(Saved data entries)
::::

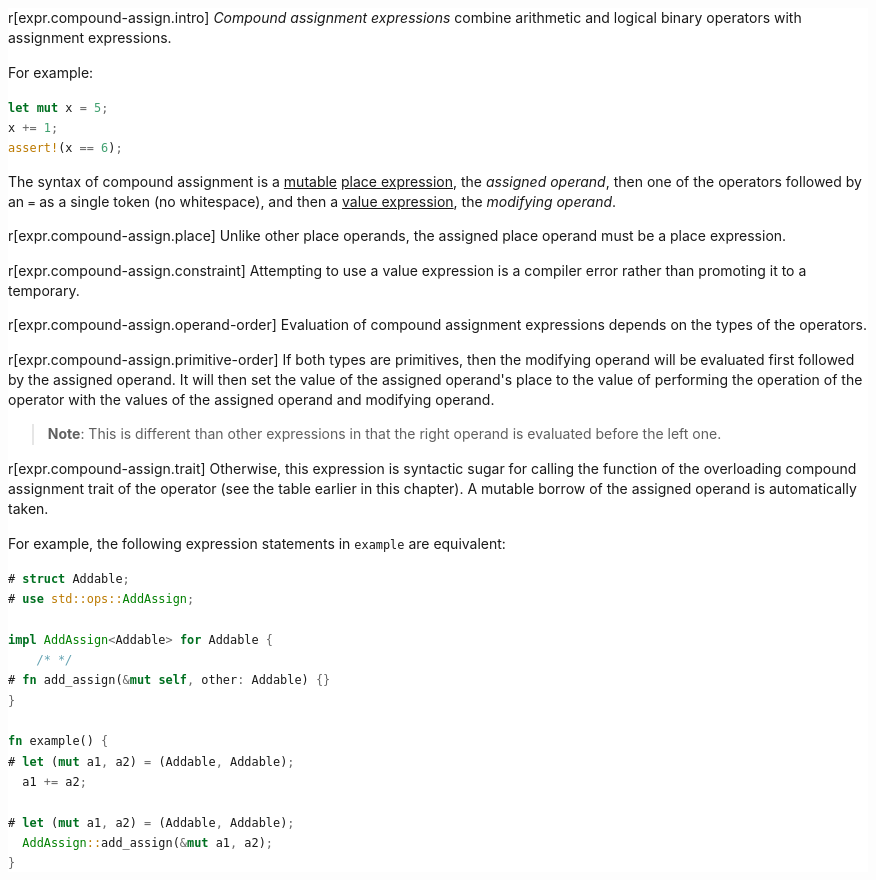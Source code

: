 r[expr.compound-assign.intro]
*Compound assignment expressions* combine arithmetic and logical binary operators with assignment expressions.

For example:

```rust
let mut x = 5;
x += 1;
assert!(x == 6);
```

The syntax of compound assignment is a [mutable] [place expression], the *assigned operand*, then one of the operators followed by an `=` as a single token (no whitespace), and then a [value expression], the *modifying operand*.

r[expr.compound-assign.place]
Unlike other place operands, the assigned place operand must be a place expression.

r[expr.compound-assign.constraint]
Attempting to use a value expression is a compiler error rather than promoting it to a temporary.

r[expr.compound-assign.operand-order]
Evaluation of compound assignment expressions depends on the types of the operators.

r[expr.compound-assign.primitive-order]
If both types are primitives, then the modifying operand will be evaluated first followed by the assigned operand.
It will then set the value of the assigned operand's place to the value of performing the operation of the operator with the values of the assigned operand and modifying operand.

> **Note**: This is different than other expressions in that the right operand is evaluated before the left one.

r[expr.compound-assign.trait]
Otherwise, this expression is syntactic sugar for calling the function of the overloading compound assignment trait of the operator (see the table earlier in this chapter).
A mutable borrow of the assigned operand is automatically taken.

For example, the following expression statements in `example` are equivalent:

```rust
# struct Addable;
# use std::ops::AddAssign;

impl AddAssign<Addable> for Addable {
    /* */
# fn add_assign(&mut self, other: Addable) {}
}

fn example() {
# let (mut a1, a2) = (Addable, Addable);
  a1 += a2;

# let (mut a1, a2) = (Addable, Addable);
  AddAssign::add_assign(&mut a1, a2);
}
```


[copies or moves]: ../expressions.md#moved-and-copied-types
[dropping]: ../destructors.md
[explicit discriminants]: ../items/enumerations.md#explicit-discriminants
[field-less enums]: ../items/enumerations.md#field-less-enum
[grouped expression]: grouped-expr.md
[literal expression]: literal-expr.md#integer-literal-expressions
[logical and]: ../types/boolean.md#logical-and
[logical not]: ../types/boolean.md#logical-not
[logical or]: ../types/boolean.md#logical-or
[logical xor]: ../types/boolean.md#logical-xor
[mutable]: ../expressions.md#mutability
[place expression]: ../expressions.md#place-expressions-and-value-expressions
[assignee expression]: ../expressions.md#place-expressions-and-value-expressions
[undefined behavior]: ../behavior-considered-undefined.md
[unit]: ../types/tuple.md
[Unit-only enums]: ../items/enumerations.md#unit-only-enum
[value expression]: ../expressions.md#place-expressions-and-value-expressions
[temporary value]: ../expressions.md#temporaries
[this test]: https://github.com/rust-lang/rust/blob/1.58.0/src/test/ui/expr/compound-assignment/eval-order.rs
[float-float]: https://github.com/rust-lang/rust/issues/15536
[Function pointer]: ../types/function-pointer.md
[Function item]: ../types/function-item.md
[undefined behavior]: ../behavior-considered-undefined.md
[_BorrowExpression_]: #borrow-operators
[_DereferenceExpression_]: #the-dereference-operator
[_ErrorPropagationExpression_]: #the-question-mark-operator
[_NegationExpression_]: #negation-operators
[_ArithmeticOrLogicalExpression_]: #arithmetic-and-logical-binary-operators
[_ComparisonExpression_]: #comparison-operators
[_LazyBooleanExpression_]: #lazy-boolean-operators
[_TypeCastExpression_]: #type-cast-expressions
[_AssignmentExpression_]: #assignment-expressions
[_CompoundAssignmentExpression_]: #compound-assignment-expressions
[_Expression_]: ../expressions.md
[_TypeNoBounds_]: ../types.md#type-expressions
[_RangeExpression_]: ./range-expr.md
[_UnderscoreExpression_]: ./underscore-expr.md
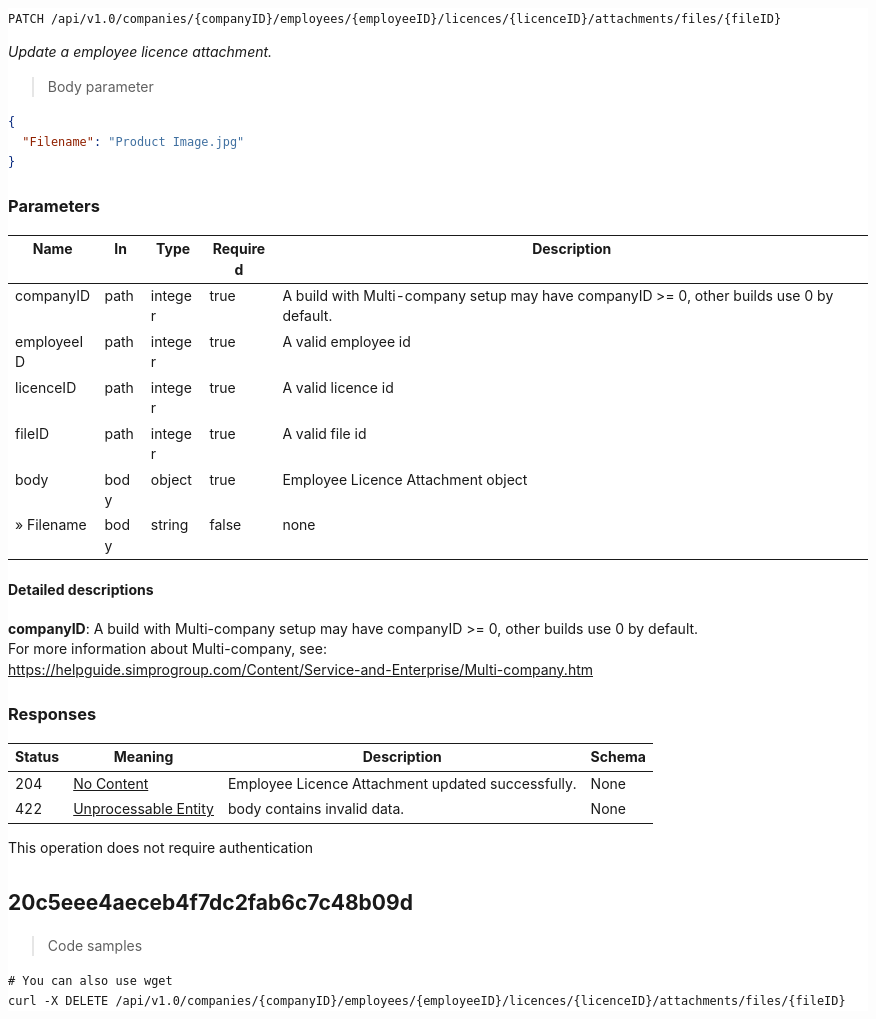 `PATCH /api/v1.0/companies/{companyID}/employees/{employeeID}/licences/{licenceID}/attachments/files/{fileID}`

*Update a employee licence attachment.*

> Body parameter

```json
{
  "Filename": "Product Image.jpg"
}
```

<h3 id="fa123753270e89ae807e0c53961ab1ba-parameters">Parameters</h3>

|Name|In|Type|Required|Description|
|---|---|---|---|---|
|companyID|path|integer|true|A build with Multi-company setup may have companyID >= 0, other builds use 0 by default.<br />|
|employeeID|path|integer|true|A valid employee id|
|licenceID|path|integer|true|A valid licence id|
|fileID|path|integer|true|A valid file id|
|body|body|object|true|Employee Licence Attachment object|
|» Filename|body|string|false|none|

#### Detailed descriptions

**companyID**: A build with Multi-company setup may have companyID >= 0, other builds use 0 by default.<br />
For more information about Multi-company, see:<br />
https://helpguide.simprogroup.com/Content/Service-and-Enterprise/Multi-company.htm

<h3 id="fa123753270e89ae807e0c53961ab1ba-responses">Responses</h3>

|Status|Meaning|Description|Schema|
|---|---|---|---|
|204|[No Content](https://tools.ietf.org/html/rfc7231#section-6.3.5)|Employee Licence Attachment updated successfully.|None|
|422|[Unprocessable Entity](https://tools.ietf.org/html/rfc2518#section-10.3)|body contains invalid data.|None|

<aside class="success">
This operation does not require authentication
</aside>

## 20c5eee4aeceb4f7dc2fab6c7c48b09d

<a id="opId20c5eee4aeceb4f7dc2fab6c7c48b09d"></a>

> Code samples

```shell
# You can also use wget
curl -X DELETE /api/v1.0/companies/{companyID}/employees/{employeeID}/licences/{licenceID}/attachments/files/{fileID}

```
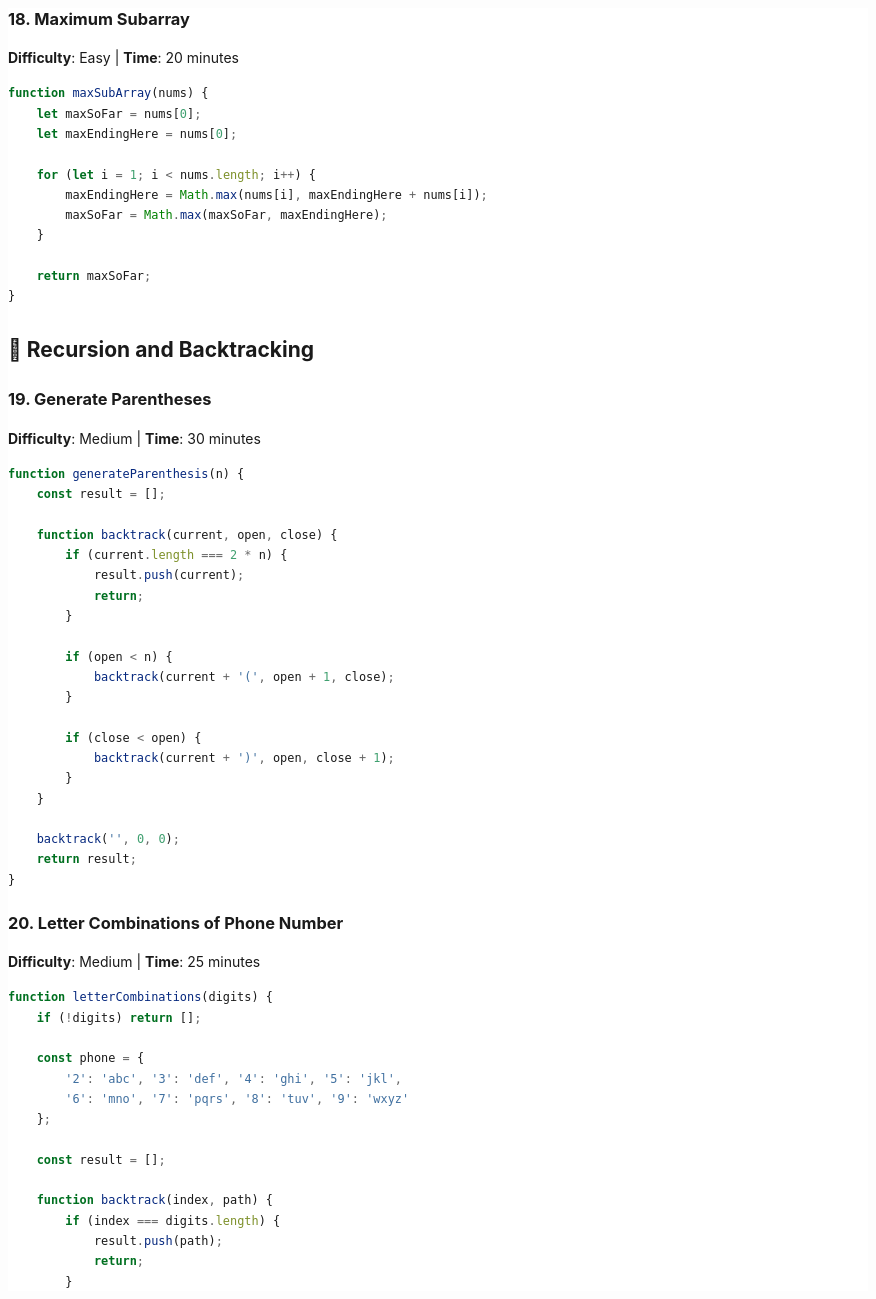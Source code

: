 ### 18. Maximum Subarray
**Difficulty**: Easy | **Time**: 20 minutes
```javascript
function maxSubArray(nums) {
    let maxSoFar = nums[0];
    let maxEndingHere = nums[0];

    for (let i = 1; i < nums.length; i++) {
        maxEndingHere = Math.max(nums[i], maxEndingHere + nums[i]);
        maxSoFar = Math.max(maxSoFar, maxEndingHere);
    }

    return maxSoFar;
}
```

## 🔄 Recursion and Backtracking

### 19. Generate Parentheses
**Difficulty**: Medium | **Time**: 30 minutes
```javascript
function generateParenthesis(n) {
    const result = [];

    function backtrack(current, open, close) {
        if (current.length === 2 * n) {
            result.push(current);
            return;
        }

        if (open < n) {
            backtrack(current + '(', open + 1, close);
        }

        if (close < open) {
            backtrack(current + ')', open, close + 1);
        }
    }

    backtrack('', 0, 0);
    return result;
}
```

### 20. Letter Combinations of Phone Number
**Difficulty**: Medium | **Time**: 25 minutes
```javascript
function letterCombinations(digits) {
    if (!digits) return [];

    const phone = {
        '2': 'abc', '3': 'def', '4': 'ghi', '5': 'jkl',
        '6': 'mno', '7': 'pqrs', '8': 'tuv', '9': 'wxyz'
    };

    const result = [];

    function backtrack(index, path) {
        if (index === digits.length) {
            result.push(path);
            return;
        }

```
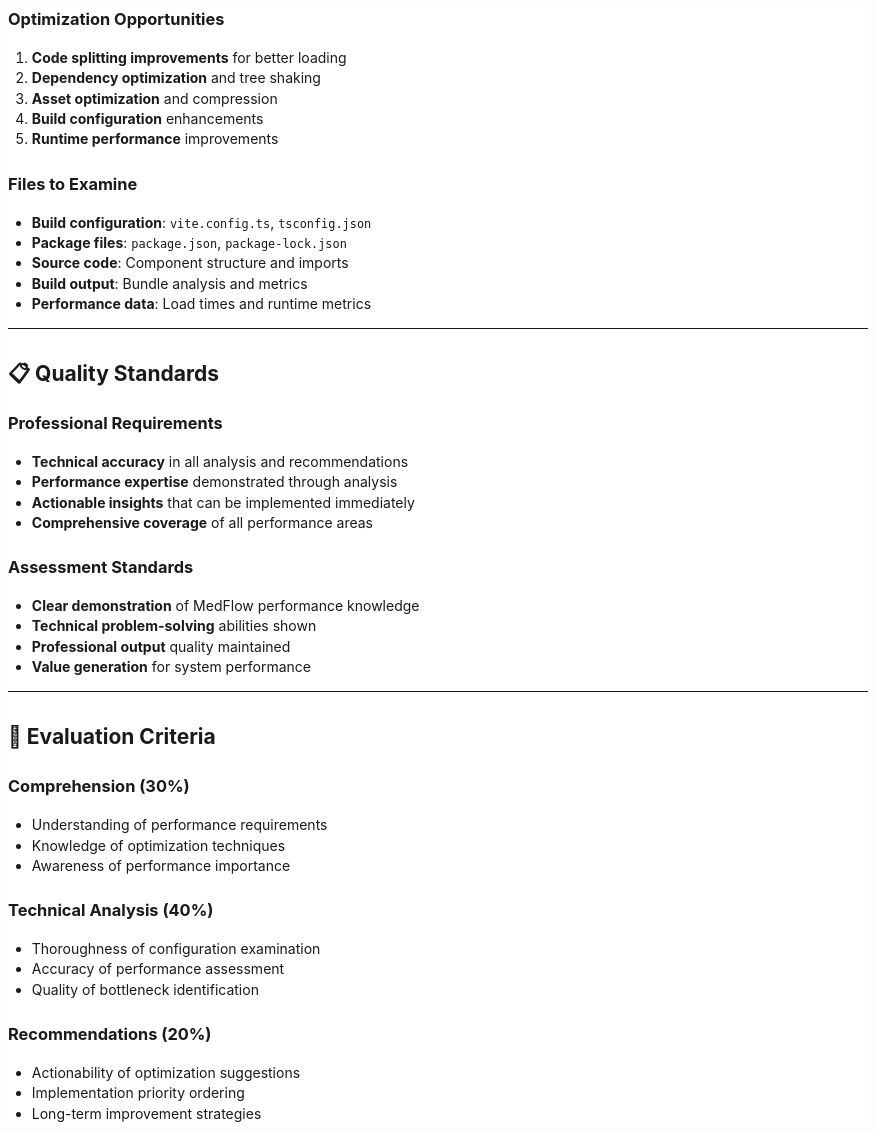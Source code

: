### **Optimization Opportunities**
1. **Code splitting improvements** for better loading
2. **Dependency optimization** and tree shaking
3. **Asset optimization** and compression
4. **Build configuration** enhancements
5. **Runtime performance** improvements

### **Files to Examine**
- **Build configuration**: `vite.config.ts`, `tsconfig.json`
- **Package files**: `package.json`, `package-lock.json`
- **Source code**: Component structure and imports
- **Build output**: Bundle analysis and metrics
- **Performance data**: Load times and runtime metrics

---

## 📋 **Quality Standards**

### **Professional Requirements**
- **Technical accuracy** in all analysis and recommendations
- **Performance expertise** demonstrated through analysis
- **Actionable insights** that can be implemented immediately
- **Comprehensive coverage** of all performance areas

### **Assessment Standards**
- **Clear demonstration** of MedFlow performance knowledge
- **Technical problem-solving** abilities shown
- **Professional output** quality maintained
- **Value generation** for system performance

---

## 🎯 **Evaluation Criteria**

### **Comprehension (30%)**
- Understanding of performance requirements
- Knowledge of optimization techniques
- Awareness of performance importance

### **Technical Analysis (40%)**
- Thoroughness of configuration examination
- Accuracy of performance assessment
- Quality of bottleneck identification

### **Recommendations (20%)**
- Actionability of optimization suggestions
- Implementation priority ordering
- Long-term improvement strategies
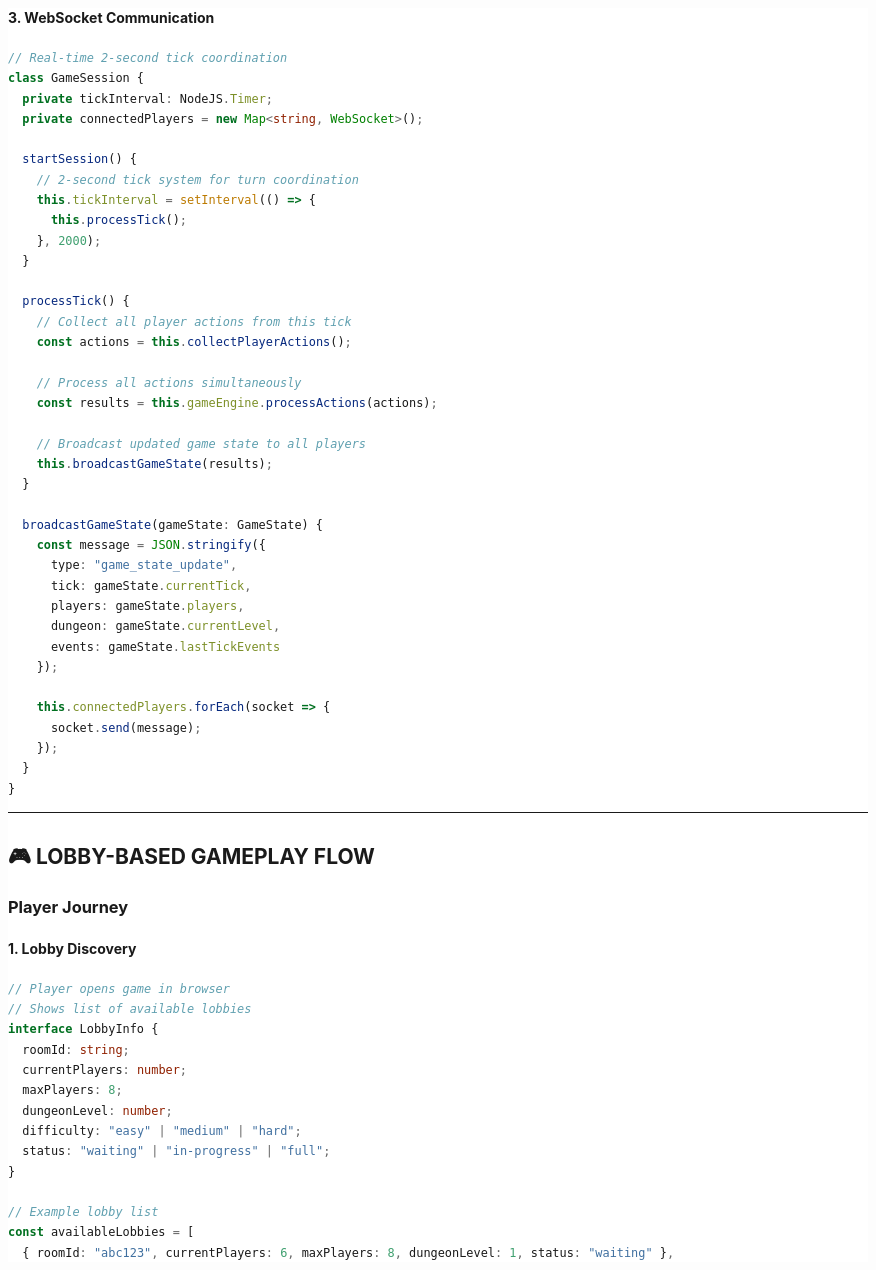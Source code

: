 #### **3. WebSocket Communication**
```typescript
// Real-time 2-second tick coordination
class GameSession {
  private tickInterval: NodeJS.Timer;
  private connectedPlayers = new Map<string, WebSocket>();
  
  startSession() {
    // 2-second tick system for turn coordination
    this.tickInterval = setInterval(() => {
      this.processTick();
    }, 2000);
  }
  
  processTick() {
    // Collect all player actions from this tick
    const actions = this.collectPlayerActions();
    
    // Process all actions simultaneously
    const results = this.gameEngine.processActions(actions);
    
    // Broadcast updated game state to all players
    this.broadcastGameState(results);
  }
  
  broadcastGameState(gameState: GameState) {
    const message = JSON.stringify({
      type: "game_state_update",
      tick: gameState.currentTick,
      players: gameState.players,
      dungeon: gameState.currentLevel,
      events: gameState.lastTickEvents
    });
    
    this.connectedPlayers.forEach(socket => {
      socket.send(message);
    });
  }
}
```

---

## 🎮 **LOBBY-BASED GAMEPLAY FLOW**

### **Player Journey**

#### **1. Lobby Discovery**
```typescript
// Player opens game in browser
// Shows list of available lobbies
interface LobbyInfo {
  roomId: string;
  currentPlayers: number;
  maxPlayers: 8;
  dungeonLevel: number;
  difficulty: "easy" | "medium" | "hard";
  status: "waiting" | "in-progress" | "full";
}

// Example lobby list
const availableLobbies = [
  { roomId: "abc123", currentPlayers: 6, maxPlayers: 8, dungeonLevel: 1, status: "waiting" },
```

::::

* [EXERCISE AIM]: The answer should consist of every line above in which "arithmetic" appears.

* [FINAL ANSWER]:
*Compound assignment expressions* combine arithmetic and logical binary operators with assignment expressions.
[_ArithmeticOrLogicalExpression_]: #arithmetic-and-logical-binary-operators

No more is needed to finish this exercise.